- **Saved entries**:
◇ ◇ ◇ ◇ ◇
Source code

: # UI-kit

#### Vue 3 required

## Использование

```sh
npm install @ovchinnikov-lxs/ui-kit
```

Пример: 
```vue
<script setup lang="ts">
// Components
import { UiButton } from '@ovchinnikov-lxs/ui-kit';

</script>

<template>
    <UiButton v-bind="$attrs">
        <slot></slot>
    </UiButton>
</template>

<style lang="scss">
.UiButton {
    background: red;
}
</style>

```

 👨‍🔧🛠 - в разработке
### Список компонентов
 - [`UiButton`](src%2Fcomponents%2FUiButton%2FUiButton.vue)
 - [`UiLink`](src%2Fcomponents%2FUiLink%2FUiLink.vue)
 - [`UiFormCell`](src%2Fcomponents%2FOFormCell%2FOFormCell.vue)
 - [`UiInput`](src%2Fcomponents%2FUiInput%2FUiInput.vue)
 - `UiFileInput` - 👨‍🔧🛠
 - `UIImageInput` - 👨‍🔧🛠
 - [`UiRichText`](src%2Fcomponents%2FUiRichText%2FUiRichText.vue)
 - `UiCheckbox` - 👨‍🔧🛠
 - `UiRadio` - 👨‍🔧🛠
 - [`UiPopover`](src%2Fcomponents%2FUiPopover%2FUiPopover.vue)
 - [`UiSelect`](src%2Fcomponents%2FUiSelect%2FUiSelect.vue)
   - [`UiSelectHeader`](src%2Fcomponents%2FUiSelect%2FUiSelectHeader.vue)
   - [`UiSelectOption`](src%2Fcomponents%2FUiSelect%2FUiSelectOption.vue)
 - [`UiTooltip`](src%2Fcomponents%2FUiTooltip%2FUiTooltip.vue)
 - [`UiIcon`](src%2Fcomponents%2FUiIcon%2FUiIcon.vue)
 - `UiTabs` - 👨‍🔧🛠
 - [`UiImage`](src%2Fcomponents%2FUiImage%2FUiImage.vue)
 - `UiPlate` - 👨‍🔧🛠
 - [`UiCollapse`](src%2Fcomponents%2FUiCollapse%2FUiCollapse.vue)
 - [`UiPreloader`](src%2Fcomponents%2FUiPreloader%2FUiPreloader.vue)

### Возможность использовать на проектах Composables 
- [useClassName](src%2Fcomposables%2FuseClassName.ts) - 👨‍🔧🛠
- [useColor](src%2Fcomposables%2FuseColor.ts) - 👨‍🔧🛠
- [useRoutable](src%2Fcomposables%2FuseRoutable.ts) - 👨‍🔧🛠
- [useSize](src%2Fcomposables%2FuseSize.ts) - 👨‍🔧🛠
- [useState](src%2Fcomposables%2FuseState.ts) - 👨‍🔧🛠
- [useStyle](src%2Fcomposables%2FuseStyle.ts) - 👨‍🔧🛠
◇ ◇ ◇ ◇ ◇
- **Task requirements**: Nothing but the lines from the one with "- [useColor](src%2Fcomposables%2FuseColor.ts) - 👨‍🔧🛠" through the final line of the records may appear in the answer, and each must be transcribed exactly.

- **Exercise solution**:
- [useColor](src%2Fcomposables%2FuseColor.ts) - 👨‍🔧🛠
- [useRoutable](src%2Fcomposables%2FuseRoutable.ts) - 👨‍🔧🛠
- [useSize](src%2Fcomposables%2FuseSize.ts) - 👨‍🔧🛠
- [useState](src%2Fcomposables%2FuseState.ts) - 👨‍🔧🛠
- [useStyle](src%2Fcomposables%2FuseStyle.ts) - 👨‍🔧🛠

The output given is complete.